A word-for-word copy of the line containing "-measure performance" and every following line to the end of the data below is all the answer should hold.

__Recorded data__:
########################################
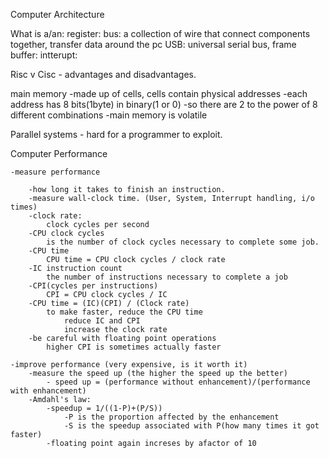 Computer Architecture

What is a/an:
	register: 
	bus: a collection of wire that connect components together, transfer data around the pc
	USB: universal serial bus, 
	frame buffer:
	intterupt:

Risc v Cisc - advantages and disadvantages.

main memory 
	-made up of cells, cells contain physical addresses
	-each address has 8 bits(1byte) in binary(1 or 0)
	-so there are 2 to the power of 8 different combinations
	-main memory is volatile

Parallel systems -  hard for a programmer to exploit.

Computer Performance

	-measure performance

		-how long it takes to finish an instruction.
		-measure wall-clock time. (User, System, Interrupt handling, i/o times)
		-clock rate:
			clock cycles per second
		-CPU clock cycles 
			is the number of clock cycles necessary to complete some job.
		-CPU time
			CPU time = CPU clock cycles / clock rate
		-IC instruction count
			the number of instructions necessary to complete a job
		-CPI(cycles per instructions)
			CPI = CPU clock cycles / IC
		-CPU time = (IC)(CPI) / (Clock rate)
			to make faster, reduce the CPU time
				reduce IC and CPI
				increase the clock rate
		-be careful with floating point operations
			higher CPI is sometimes actually faster

	-improve performance (very expensive, is it worth it)
		-measure the speed up (the higher the speed up the better)
			- speed up = (performance without enhancement)/(performance with enhancement)
		-Amdahl's law:
			-speedup = 1/((1-P)+(P/S)) 
				-P is the proportion affected by the enhancement
				-S is the speedup associated with P(how many times it got faster)
			-floating point again increses by afactor of 10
########################################
__Response to this task__:
	-measure performance

		-how long it takes to finish an instruction.
		-measure wall-clock time. (User, System, Interrupt handling, i/o times)
		-clock rate:
			clock cycles per second
		-CPU clock cycles 
			is the number of clock cycles necessary to complete some job.
		-CPU time
			CPU time = CPU clock cycles / clock rate
		-IC instruction count
			the number of instructions necessary to complete a job
		-CPI(cycles per instructions)
			CPI = CPU clock cycles / IC
		-CPU time = (IC)(CPI) / (Clock rate)
			to make faster, reduce the CPU time
				reduce IC and CPI
				increase the clock rate
		-be careful with floating point operations
			higher CPI is sometimes actually faster

	-improve performance (very expensive, is it worth it)
		-measure the speed up (the higher the speed up the better)
			- speed up = (performance without enhancement)/(performance with enhancement)
		-Amdahl's law:
			-speedup = 1/((1-P)+(P/S)) 
				-P is the proportion affected by the enhancement
				-S is the speedup associated with P(how many times it got faster)
			-floating point again increses by afactor of 10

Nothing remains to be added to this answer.